• Work task: In the entries below, count every line containing "hypertarget". Reply with the number alone.

• Supplied information:
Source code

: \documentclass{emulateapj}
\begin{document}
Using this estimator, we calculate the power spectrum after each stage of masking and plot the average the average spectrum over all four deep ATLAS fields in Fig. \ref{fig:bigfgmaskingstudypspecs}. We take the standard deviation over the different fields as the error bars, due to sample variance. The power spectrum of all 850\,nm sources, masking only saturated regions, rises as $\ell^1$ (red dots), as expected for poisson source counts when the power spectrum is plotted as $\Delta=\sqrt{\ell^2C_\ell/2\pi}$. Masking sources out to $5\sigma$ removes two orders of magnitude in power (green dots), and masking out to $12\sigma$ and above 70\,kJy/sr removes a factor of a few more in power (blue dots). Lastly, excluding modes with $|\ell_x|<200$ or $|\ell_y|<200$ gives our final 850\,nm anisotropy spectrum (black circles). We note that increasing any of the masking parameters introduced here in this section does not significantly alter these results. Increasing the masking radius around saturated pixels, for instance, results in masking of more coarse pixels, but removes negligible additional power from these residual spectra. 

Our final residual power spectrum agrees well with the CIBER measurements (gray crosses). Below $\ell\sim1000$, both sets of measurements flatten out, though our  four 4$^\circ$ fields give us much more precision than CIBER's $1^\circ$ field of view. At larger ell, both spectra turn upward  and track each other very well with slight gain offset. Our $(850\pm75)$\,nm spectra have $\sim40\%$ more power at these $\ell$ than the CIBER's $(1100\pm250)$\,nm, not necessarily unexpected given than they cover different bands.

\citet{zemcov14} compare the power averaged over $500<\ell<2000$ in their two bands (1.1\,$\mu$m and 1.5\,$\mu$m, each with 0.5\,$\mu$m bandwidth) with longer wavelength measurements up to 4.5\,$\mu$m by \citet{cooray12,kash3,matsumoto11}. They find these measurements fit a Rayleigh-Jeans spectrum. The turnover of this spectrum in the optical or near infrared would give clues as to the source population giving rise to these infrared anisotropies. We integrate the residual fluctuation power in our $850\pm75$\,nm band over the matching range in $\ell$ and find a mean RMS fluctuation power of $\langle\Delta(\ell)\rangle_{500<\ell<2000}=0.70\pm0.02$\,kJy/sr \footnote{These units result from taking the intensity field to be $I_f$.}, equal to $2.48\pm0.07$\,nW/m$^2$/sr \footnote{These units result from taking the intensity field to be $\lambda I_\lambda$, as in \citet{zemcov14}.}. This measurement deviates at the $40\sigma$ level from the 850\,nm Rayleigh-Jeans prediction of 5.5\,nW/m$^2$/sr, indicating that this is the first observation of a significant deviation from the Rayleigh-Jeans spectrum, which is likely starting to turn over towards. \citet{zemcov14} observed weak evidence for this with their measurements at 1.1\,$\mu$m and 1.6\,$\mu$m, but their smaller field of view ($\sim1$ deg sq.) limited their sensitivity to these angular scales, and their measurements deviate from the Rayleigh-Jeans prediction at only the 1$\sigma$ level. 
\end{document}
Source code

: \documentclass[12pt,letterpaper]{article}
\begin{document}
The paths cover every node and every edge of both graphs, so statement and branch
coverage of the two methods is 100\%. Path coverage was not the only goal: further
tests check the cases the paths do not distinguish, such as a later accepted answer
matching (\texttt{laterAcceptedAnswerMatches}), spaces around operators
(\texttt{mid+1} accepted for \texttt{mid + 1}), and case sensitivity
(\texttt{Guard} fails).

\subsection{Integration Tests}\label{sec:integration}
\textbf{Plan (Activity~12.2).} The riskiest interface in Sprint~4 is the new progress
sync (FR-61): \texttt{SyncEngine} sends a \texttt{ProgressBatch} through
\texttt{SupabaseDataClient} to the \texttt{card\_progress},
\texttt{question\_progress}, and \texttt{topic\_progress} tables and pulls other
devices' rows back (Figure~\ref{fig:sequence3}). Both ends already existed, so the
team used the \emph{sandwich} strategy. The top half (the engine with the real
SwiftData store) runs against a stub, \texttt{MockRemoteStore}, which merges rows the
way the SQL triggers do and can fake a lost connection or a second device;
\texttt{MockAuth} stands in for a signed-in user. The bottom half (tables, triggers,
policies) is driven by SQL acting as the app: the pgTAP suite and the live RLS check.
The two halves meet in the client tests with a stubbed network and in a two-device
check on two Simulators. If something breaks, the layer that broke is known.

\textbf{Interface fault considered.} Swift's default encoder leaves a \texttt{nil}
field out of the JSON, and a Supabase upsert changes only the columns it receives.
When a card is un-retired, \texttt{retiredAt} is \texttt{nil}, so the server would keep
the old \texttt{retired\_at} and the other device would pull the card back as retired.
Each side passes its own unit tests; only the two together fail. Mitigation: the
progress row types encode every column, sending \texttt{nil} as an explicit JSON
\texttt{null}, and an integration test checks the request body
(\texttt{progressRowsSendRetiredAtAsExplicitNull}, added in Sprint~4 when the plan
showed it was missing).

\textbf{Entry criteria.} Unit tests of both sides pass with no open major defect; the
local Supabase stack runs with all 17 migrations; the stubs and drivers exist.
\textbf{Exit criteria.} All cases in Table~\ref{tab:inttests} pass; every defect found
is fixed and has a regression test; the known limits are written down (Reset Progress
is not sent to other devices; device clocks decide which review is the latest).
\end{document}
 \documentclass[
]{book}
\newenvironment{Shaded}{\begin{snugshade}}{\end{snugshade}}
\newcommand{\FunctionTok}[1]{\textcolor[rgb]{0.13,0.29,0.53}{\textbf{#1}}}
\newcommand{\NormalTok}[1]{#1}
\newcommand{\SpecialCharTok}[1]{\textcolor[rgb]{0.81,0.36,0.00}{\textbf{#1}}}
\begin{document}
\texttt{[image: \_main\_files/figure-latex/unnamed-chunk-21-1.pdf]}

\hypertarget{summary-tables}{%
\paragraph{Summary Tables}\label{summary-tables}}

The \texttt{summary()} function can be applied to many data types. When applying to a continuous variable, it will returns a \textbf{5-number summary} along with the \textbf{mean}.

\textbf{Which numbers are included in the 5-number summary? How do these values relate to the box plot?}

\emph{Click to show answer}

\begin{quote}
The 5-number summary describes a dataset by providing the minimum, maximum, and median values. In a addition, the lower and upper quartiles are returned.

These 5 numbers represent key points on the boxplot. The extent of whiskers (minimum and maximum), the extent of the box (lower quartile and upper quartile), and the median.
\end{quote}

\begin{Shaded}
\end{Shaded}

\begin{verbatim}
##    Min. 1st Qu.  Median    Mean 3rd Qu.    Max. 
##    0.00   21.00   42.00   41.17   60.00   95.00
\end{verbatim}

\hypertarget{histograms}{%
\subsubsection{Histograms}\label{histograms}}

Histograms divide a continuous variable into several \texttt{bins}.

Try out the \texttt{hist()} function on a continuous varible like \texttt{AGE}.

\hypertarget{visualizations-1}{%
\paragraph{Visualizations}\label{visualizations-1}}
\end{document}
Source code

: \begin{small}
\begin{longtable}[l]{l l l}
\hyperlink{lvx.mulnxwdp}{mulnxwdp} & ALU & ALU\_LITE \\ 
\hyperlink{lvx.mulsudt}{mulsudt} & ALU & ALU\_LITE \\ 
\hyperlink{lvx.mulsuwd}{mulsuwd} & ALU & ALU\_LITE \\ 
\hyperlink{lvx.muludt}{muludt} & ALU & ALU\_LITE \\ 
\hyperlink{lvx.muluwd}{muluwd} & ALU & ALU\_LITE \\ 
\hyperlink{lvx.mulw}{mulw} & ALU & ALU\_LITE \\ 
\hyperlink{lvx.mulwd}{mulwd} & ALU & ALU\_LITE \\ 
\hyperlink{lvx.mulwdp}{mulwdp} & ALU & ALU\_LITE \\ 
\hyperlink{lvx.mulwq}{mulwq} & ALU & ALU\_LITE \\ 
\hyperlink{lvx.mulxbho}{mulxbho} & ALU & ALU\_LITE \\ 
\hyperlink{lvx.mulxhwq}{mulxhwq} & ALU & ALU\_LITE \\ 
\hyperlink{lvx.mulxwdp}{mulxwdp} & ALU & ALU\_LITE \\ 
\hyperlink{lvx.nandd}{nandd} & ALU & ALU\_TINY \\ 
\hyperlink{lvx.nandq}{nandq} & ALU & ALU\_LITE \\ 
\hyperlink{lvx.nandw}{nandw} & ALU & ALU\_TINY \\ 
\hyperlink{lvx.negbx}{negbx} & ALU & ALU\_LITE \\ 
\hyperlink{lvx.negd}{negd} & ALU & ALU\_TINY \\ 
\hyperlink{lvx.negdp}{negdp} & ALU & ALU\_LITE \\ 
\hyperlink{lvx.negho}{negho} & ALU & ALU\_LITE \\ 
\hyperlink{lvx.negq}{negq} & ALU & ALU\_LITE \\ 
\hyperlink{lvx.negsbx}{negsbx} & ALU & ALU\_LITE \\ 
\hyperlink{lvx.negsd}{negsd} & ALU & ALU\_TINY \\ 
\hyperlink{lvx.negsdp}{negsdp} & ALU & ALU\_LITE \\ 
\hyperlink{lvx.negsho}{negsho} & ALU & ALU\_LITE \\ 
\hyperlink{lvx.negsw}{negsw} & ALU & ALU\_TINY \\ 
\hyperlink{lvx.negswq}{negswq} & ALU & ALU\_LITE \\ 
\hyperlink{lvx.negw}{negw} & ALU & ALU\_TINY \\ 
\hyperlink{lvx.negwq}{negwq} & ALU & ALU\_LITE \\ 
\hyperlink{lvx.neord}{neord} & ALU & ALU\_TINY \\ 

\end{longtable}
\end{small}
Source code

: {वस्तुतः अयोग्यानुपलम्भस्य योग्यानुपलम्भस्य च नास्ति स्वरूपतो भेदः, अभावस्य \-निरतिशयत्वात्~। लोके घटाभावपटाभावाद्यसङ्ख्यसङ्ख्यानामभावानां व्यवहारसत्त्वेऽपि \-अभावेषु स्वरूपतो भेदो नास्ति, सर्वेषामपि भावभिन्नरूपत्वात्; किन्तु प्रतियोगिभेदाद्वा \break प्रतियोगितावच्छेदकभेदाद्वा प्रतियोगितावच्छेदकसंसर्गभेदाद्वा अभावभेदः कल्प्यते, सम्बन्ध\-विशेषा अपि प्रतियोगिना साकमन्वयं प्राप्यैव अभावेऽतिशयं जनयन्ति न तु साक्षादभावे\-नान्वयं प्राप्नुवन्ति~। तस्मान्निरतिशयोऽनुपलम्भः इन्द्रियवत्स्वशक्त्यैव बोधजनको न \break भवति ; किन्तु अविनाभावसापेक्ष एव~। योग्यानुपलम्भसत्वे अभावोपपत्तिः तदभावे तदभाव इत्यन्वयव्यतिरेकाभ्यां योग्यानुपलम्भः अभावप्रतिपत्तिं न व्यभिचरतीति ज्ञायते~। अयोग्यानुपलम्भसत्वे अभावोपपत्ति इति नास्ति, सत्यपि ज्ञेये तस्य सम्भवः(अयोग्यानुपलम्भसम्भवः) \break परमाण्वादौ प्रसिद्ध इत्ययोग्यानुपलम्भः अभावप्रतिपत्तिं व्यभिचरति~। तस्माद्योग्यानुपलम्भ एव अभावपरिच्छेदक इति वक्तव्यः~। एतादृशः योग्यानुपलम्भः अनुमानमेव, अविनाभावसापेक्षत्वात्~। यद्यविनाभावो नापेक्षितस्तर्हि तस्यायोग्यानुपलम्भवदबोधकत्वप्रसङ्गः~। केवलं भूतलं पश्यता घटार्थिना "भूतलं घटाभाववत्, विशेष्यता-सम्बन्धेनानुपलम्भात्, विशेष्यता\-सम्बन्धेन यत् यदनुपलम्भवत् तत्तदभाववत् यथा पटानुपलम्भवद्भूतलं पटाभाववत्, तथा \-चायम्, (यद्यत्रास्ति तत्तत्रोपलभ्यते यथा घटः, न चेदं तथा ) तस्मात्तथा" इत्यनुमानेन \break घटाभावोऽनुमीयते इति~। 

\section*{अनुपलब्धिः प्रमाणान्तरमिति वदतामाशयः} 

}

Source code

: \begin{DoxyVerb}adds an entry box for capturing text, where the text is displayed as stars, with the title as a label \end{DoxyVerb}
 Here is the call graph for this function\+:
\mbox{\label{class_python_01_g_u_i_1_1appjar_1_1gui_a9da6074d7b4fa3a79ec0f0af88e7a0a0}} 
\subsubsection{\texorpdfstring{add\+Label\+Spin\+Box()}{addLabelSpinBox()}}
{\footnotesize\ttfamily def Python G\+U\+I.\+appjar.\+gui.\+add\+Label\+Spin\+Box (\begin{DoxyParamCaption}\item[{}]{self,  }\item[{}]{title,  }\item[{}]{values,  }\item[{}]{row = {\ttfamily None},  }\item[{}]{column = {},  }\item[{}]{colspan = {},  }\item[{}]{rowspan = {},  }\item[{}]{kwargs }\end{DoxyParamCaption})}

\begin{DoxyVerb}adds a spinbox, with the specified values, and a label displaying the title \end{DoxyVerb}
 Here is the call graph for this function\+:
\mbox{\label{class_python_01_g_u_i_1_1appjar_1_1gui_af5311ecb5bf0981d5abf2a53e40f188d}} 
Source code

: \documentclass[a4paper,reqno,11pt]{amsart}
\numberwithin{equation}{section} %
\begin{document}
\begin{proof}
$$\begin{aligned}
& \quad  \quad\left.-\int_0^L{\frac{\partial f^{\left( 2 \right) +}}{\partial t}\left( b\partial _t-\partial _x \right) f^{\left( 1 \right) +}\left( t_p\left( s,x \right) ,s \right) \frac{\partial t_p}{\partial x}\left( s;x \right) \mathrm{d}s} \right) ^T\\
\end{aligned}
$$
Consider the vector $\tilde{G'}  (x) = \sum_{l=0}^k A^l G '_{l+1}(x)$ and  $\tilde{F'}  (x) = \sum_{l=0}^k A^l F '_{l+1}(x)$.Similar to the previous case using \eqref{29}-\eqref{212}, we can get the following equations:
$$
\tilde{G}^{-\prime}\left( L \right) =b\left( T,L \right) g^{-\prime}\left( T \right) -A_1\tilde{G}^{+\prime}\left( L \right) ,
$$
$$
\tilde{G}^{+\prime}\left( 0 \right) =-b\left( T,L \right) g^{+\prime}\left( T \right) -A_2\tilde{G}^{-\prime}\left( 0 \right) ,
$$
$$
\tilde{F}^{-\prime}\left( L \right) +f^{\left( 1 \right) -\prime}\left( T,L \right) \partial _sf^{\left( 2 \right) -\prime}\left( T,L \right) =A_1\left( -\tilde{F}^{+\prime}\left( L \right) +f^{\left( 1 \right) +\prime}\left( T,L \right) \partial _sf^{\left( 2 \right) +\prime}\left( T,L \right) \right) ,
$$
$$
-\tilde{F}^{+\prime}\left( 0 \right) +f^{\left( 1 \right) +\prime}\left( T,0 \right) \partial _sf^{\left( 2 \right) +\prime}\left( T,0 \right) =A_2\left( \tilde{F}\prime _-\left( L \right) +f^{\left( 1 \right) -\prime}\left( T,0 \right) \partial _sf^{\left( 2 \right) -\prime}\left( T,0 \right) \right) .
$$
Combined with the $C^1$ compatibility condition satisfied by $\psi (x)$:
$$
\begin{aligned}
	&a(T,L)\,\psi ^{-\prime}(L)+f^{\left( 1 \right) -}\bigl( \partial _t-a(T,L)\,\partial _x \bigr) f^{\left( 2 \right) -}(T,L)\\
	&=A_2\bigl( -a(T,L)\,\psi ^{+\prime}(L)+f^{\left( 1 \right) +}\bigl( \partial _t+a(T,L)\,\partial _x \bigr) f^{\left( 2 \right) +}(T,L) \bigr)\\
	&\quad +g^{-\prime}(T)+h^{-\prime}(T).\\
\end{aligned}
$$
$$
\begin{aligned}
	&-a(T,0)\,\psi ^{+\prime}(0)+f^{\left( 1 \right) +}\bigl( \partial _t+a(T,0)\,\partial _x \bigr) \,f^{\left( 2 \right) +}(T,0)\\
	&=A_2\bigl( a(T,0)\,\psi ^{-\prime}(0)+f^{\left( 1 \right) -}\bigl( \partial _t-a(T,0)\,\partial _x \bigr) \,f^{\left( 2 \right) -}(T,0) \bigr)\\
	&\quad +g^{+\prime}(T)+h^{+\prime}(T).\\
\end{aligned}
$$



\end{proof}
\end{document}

• Solution for this task: 3